Reputation: 83
I tried to follow this example modify glm... user specificed link function in r but am getting errors. I have binary data, and would like to change the link function from "logit" to a negative exponential link. I want to predict the
probability of success(p) = 1-exp(linear predictor)
The reason I need this link instead of one of the built-in links is that p increases in a convex manner between 0 and 0.5, but the "logit", "cloglog", "probit", and "cauchy" only allow a concave shape. See attached photo for reference: predicted p vs binned observations
Simulate data
location<-as.character(LETTERS[rep(seq(from=1,to=23),30)])
success<-rbinom(n=690, size=1, prob=0.15)
df<-data.frame(location,success)
df$random_var<-rnorm(690,5,3)
df$seedling_size<-abs((0.1+df$success)^(1/df$random_var))

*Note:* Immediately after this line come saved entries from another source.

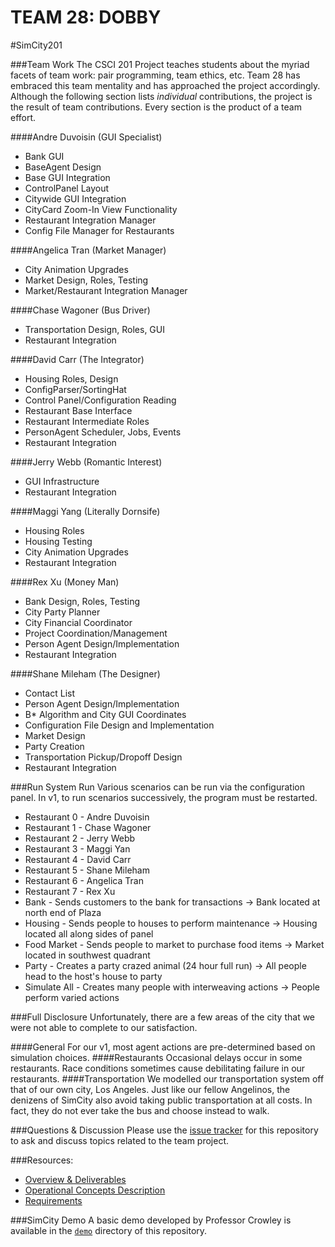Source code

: TEAM 28: DOBBY
=======
#SimCity201

###Team Work
The CSCI 201 Project teaches students about the myriad facets of team work: pair programming, team ethics, etc. Team 28 has embraced this team 
mentality and has approached the project accordingly. Although the following section lists _individual_ contributions, the project is the result of team contributions. Every section is the product of a team effort.

####Andre Duvoisin	(GUI Specialist)
* Bank GUI
* BaseAgent Design
* Base GUI Integration
* ControlPanel Layout
* Citywide GUI Integration
* CityCard Zoom-In View Functionality
* Restaurant Integration Manager
* Config File Manager for Restaurants

####Angelica Tran	(Market Manager)
* City Animation Upgrades
* Market Design, Roles, Testing
* Market/Restaurant Integration Manager
  
####Chase Wagoner	(Bus Driver)
* Transportation Design, Roles, GUI
* Restaurant Integration

####David Carr		(The Integrator)
* Housing Roles, Design
* ConfigParser/SortingHat
* Control Panel/Configuration Reading
* Restaurant Base Interface
* Restaurant Intermediate Roles
* PersonAgent Scheduler, Jobs, Events
* Restaurant Integration

####Jerry Webb		(Romantic Interest)
* GUI Infrastructure
* Restaurant Integration

####Maggi Yang		(Literally Dornsife)
* Housing Roles
* Housing Testing
* City Animation Upgrades 
* Restaurant Integration

####Rex Xu			(Money Man)
* Bank Design, Roles, Testing
* City Party Planner
* City Financial Coordinator
* Project Coordination/Management
* Person Agent Design/Implementation
* Restaurant Integration

####Shane Mileham	(The Designer)
* Contact List
* Person Agent Design/Implementation
* B* Algorithm and City GUI Coordinates
* Configuration File Design and Implementation
* Market Design
* Party Creation
* Transportation Pickup/Dropoff Design
* Restaurant Integration


###Run System Run
Various scenarios can be run via the configuration panel. In v1, to run scenarios successively, the program must be restarted.
* Restaurant 0	- Andre Duvoisin 
* Restaurant 1	- Chase Wagoner	 
* Restaurant 2 	- Jerry Webb	 
* Restaurant 3	- Maggi Yan	 	 
* Restaurant 4	- David Carr	 
* Restaurant 5  - Shane Mileham	 
* Restaurant 6	- Angelica Tran	 
* Restaurant 7	- Rex Xu		 
* Bank		- Sends customers to the bank for transactions 		-> Bank located at north end of Plaza
* Housing	- Sends people to houses to perform maintenance		-> Housing located all along sides of panel 
* Food Market	- Sends people to market to purchase food items		-> Market located in southwest quadrant
* Party		- Creates a party crazed animal (24 hour full run)	-> All people head to the host's house to party
* Simulate All  - Creates many people with interweaving actions		-> People perform varied actions

###Full Disclosure
Unfortunately, there are a few areas of the city that we were not able to complete to our satisfaction.

####General
For our v1, most agent actions are pre-determined based on simulation choices.
####Restaurants
Occasional delays occur in some restaurants. Race conditions sometimes cause debilitating failure in our restaurants.
####Transportation
We modelled our transportation system off that of our own city, Los Angeles. Just like our fellow Angelinos, the denizens of SimCity also avoid taking public transportation at all costs. In fact, they do not ever take the bus and choose instead to walk.

###Questions & Discussion
Please use the [issue tracker](https://github.com/usc-csci201-fall2013/simcity201/issues) for this repository to ask and discuss topics related to the team project.

###Resources:
  *  [Overview & Deliverables](http://www-scf.usc.edu/~csci201/team/)
  *  [Operational Concepts Description](http://www-scf.usc.edu/~csci201/team/operational-concepts-description.html)
  *  [Requirements](http://www-scf.usc.edu/~csci201/team/simcity201.html)
  

###SimCity Demo
A basic demo developed by Professor Crowley is available in the [`demo`](https://github.com/usc-csci201-fall2013/simcity201/tree/master/demo) directory of this repository.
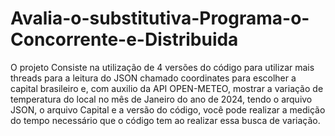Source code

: # Avalia-o-substitutiva-Programa-o-Concorrente-e-Distribuida

O projeto Consiste na utilização de 4 versões do código para utilizar mais threads para a leitura do JSON chamado coordinates para escolher a capital brasileiro e, com auxilio da API OPEN-METEO, mostrar a variação de temperatura do local no mês de Janeiro do ano de 2024, tendo o arquivo JSON, o arquivo Capital e a versão do código, você pode realizar a medição do tempo necessário que o código tem ao realizar essa busca de variação.
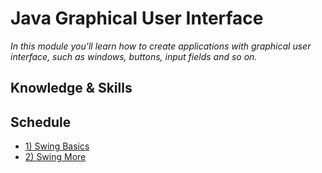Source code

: # Java Graphical User Interface
*In this module you'll learn how to create applications with graphical user interface, such as windows, buttons, input fields and so on.*

## Knowledge & Skills

## Schedule
- [1) Swing Basics](1-swing-basics)
- [2) Swing More](2-swing-more)
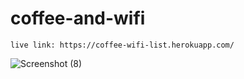 # coffee-and-wifi
    live link: https://coffee-wifi-list.herokuapp.com/
    
![Screenshot (8)](https://user-images.githubusercontent.com/59863035/147885022-58077ba4-f4d9-43db-acb4-3cc85d733dd0.png)
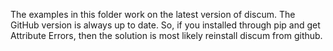 The examples in this folder work on the latest version of discum. The GitHub version is always up to date. So, if you installed through pip and get Attribute Errors, then the solution is most likely reinstall discum from github.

df<-df[order(df$location)]
Create custom link function. Note: eta = linear predictor, mu = probability
negex<-function(){
##link
linkfun<-function(mu) log(-mu+1)
linkinv<-function(eta) 1-exp(eta)
## derivative of inverse link with respect to eta
mu.eta<-function(eta)-exp(eta)
valideta<-function(eta) TRUE
link<-"log(-mu+1)"
structure(list(linkfun=linkfun,linkinv=linkinv,
mu.eta=mu.eta,valideta=valideta,
name=link),
class="link-glm")
}
Model success as a function of seedling size
negexp<-negex()
model1<-glm(success~seedling_size,family=binomial(link=negexp),data=df)
Error: no valid set of coefficients has been found: please supply starting values
Model using glmer (My ultimate goal)
model2<-glmer(success~seedling_size+ (1|location),family=binomial(link=negexp),data=df)
Error in (function (fr, X, reTrms, family, nAGQ = 1L, verbose = 0L, maxit = 100L, : (maxstephalfit) PIRLS step-halvings failed to reduce deviance in pwrssUpdate
I get different error messages, but I think the problem is the same regardless of whether using glmer or glm, and that is that my link function is wrong somehow.
Upvotes: 3
Views: 591
Reputation: 83
I found the answer. Most helpful was this R thread from 2016. There were 2 issues. First, my link fuction was wrong. I revised it to this:
negex <- function()
{
linkfun <- function(mu) -log(1-mu)
linkinv <- function(eta) 1-exp(-eta)
mu.eta <- function(eta) exp(-eta)
valideta <- function(eta) all(is.finite(eta)&eta>0)
link <- paste0("negexp")
structure(list(linkfun = linkfun, linkinv = linkinv,
mu.eta = mu.eta, valideta = valideta, name = link),
class = "link-glm")
}
Second, the model required specific starting values. These will be unique to your data. Here is the first few lines of the data that I actually found the solution to:
site plot sub_plot oak_success oak_o1_gt05ft..1
0001 10 3 1 0
0001 12 2 0 0
0001 12 3 0 0
0001 12 4 0 0
0001 13 4 0 0
I don't know how to post the full data to this site, but if someone wants it to run the example, shoot me an email: [email protected]
negexp<-negex()
Hopefully this helps someone in the future, because I found no other examples of this being solved on stack overflow or online. Using the new starting values, I was able to get the model to run:
starting_values<-c(1,0) #1 for the intercept and 0 for the slope
h_gt05_solo_negex2<-glm(oak_success~ oak_o1_gt05ft..1 ,
family=binomial(link=negexp),start=starting_values,data=rocdf)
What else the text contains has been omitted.